**Problem requirements:**
Reading through the lines below, count those that include the string "Traffic"; the answer is that number and nothing else.

**Records for this exercise:**
════════
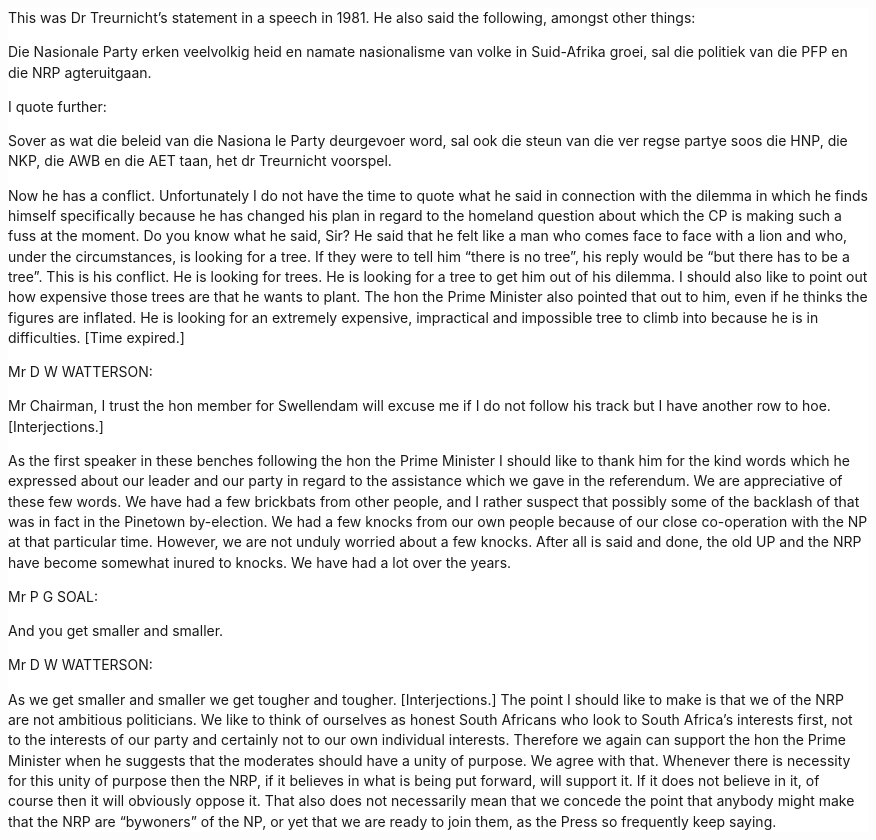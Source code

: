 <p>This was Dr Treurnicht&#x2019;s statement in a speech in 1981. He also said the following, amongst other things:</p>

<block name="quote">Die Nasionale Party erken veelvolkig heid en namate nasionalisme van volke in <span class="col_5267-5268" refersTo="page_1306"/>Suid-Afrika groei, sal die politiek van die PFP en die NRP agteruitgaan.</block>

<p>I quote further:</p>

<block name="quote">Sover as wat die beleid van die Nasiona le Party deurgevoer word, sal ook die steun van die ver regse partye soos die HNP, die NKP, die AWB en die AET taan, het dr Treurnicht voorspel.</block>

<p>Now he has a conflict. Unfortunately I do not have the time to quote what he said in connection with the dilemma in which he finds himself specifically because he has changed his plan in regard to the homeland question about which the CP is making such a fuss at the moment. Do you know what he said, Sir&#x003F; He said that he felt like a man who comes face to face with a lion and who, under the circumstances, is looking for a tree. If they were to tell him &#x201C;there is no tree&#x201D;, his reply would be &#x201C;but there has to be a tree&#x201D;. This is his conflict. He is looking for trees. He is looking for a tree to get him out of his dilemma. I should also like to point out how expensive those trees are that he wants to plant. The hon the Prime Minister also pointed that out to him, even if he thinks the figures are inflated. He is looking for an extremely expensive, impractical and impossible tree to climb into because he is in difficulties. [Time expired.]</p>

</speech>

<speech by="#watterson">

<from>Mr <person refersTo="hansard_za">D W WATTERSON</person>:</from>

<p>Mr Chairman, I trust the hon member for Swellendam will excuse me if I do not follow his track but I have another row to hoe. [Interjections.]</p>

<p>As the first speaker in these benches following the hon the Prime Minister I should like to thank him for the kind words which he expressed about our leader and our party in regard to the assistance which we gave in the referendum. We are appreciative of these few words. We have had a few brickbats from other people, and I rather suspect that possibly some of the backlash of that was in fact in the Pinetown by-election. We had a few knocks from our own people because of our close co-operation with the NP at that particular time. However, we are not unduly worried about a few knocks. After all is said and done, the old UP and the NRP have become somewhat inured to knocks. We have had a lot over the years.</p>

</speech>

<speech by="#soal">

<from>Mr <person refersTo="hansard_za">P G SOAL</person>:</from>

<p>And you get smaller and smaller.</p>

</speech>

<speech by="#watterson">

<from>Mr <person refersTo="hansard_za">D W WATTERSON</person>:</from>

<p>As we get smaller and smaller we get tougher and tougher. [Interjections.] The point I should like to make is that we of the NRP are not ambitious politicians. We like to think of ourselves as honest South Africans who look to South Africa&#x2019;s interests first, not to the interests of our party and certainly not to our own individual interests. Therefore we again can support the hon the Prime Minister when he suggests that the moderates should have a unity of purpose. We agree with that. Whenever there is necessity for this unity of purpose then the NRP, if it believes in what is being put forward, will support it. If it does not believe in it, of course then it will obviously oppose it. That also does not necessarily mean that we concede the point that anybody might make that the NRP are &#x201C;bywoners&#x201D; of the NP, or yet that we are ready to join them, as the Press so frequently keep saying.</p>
════════
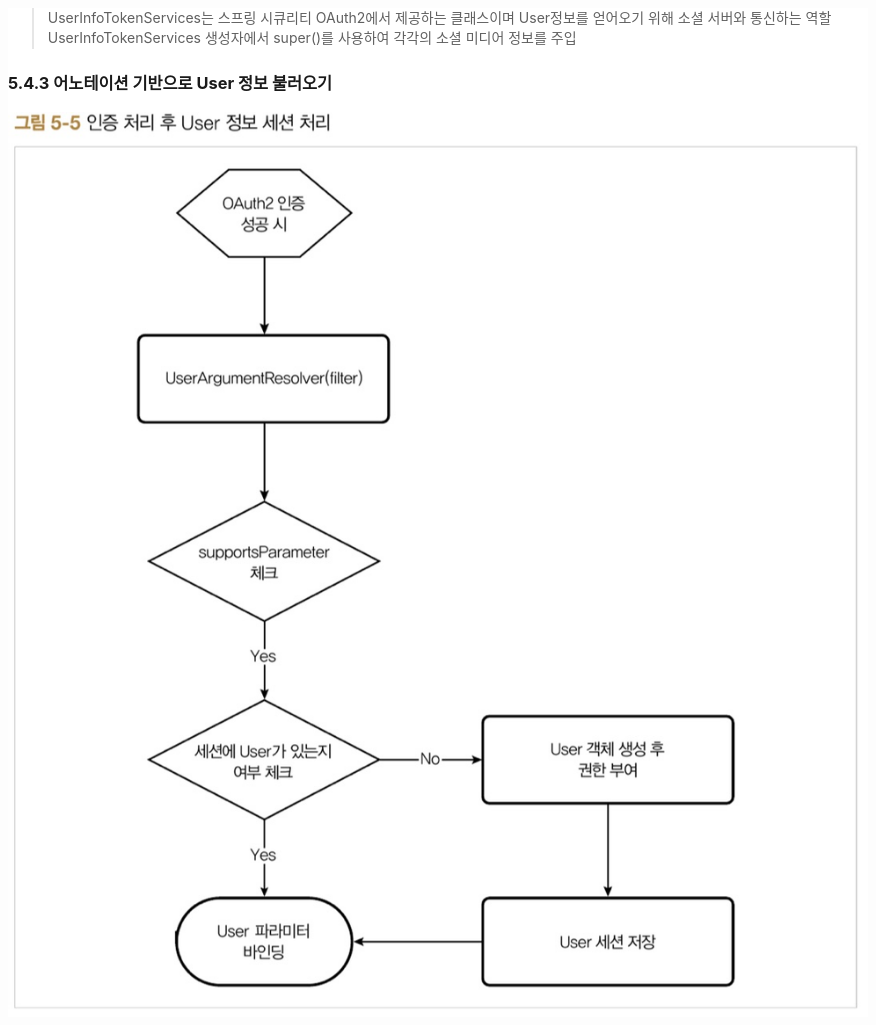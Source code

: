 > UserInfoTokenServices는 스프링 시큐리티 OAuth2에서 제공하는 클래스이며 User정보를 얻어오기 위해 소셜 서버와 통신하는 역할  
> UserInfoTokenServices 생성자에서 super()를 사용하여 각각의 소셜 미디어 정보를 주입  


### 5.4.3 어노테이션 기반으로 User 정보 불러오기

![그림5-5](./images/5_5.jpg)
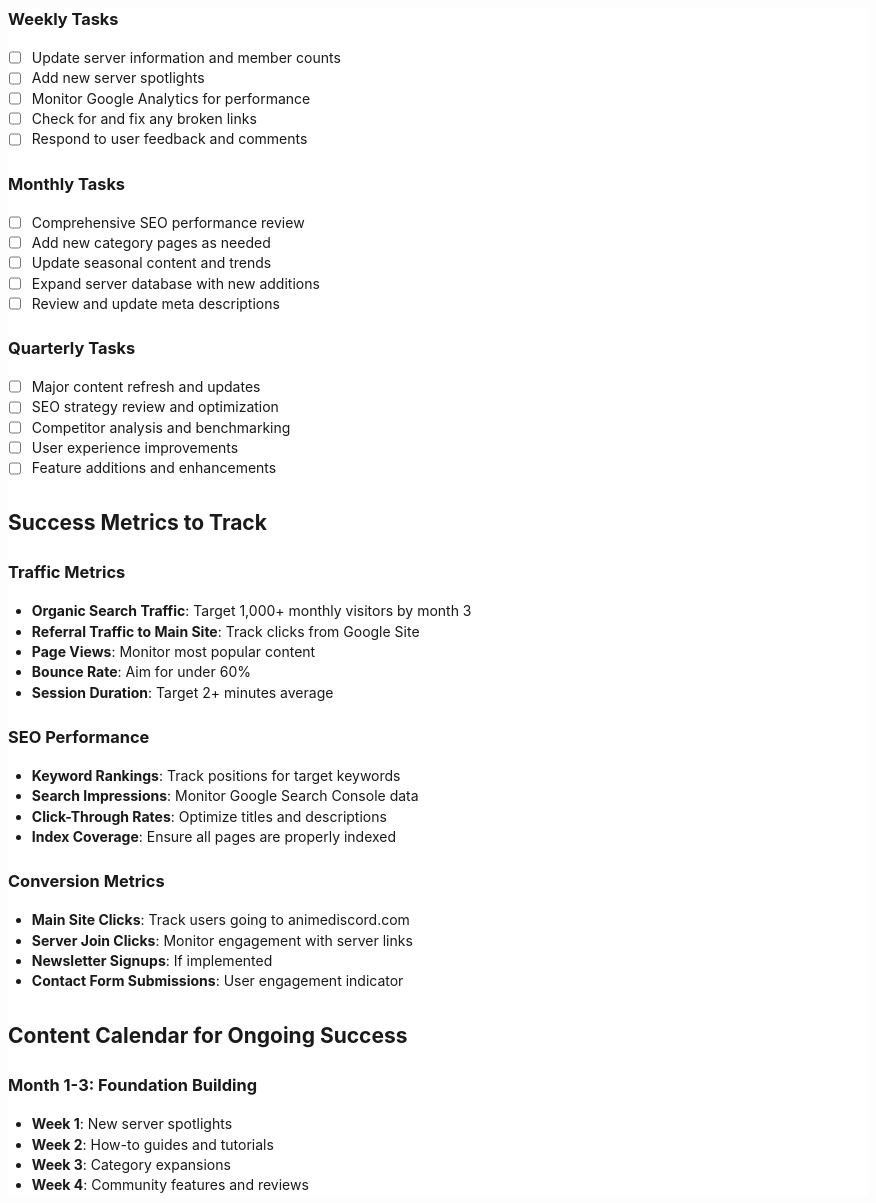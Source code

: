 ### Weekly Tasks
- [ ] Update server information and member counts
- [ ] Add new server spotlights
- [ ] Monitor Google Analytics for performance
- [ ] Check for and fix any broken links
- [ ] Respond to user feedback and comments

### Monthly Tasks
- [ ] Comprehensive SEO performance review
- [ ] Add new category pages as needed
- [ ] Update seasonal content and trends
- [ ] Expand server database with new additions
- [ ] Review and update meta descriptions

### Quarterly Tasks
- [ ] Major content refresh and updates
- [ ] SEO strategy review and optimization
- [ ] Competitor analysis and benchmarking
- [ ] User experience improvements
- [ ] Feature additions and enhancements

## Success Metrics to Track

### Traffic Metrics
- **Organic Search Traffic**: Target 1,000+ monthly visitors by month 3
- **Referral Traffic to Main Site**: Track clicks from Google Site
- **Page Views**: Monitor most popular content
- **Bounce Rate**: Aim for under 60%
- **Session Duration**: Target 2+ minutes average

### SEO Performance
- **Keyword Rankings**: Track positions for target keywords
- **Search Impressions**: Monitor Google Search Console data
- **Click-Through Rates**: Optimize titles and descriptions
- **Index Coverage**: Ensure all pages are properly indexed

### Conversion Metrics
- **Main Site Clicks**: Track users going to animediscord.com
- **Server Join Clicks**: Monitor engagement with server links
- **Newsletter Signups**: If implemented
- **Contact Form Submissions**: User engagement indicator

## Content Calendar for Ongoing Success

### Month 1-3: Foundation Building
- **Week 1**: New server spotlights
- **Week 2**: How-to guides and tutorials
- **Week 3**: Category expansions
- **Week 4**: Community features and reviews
════════
**Reply to the task:**
3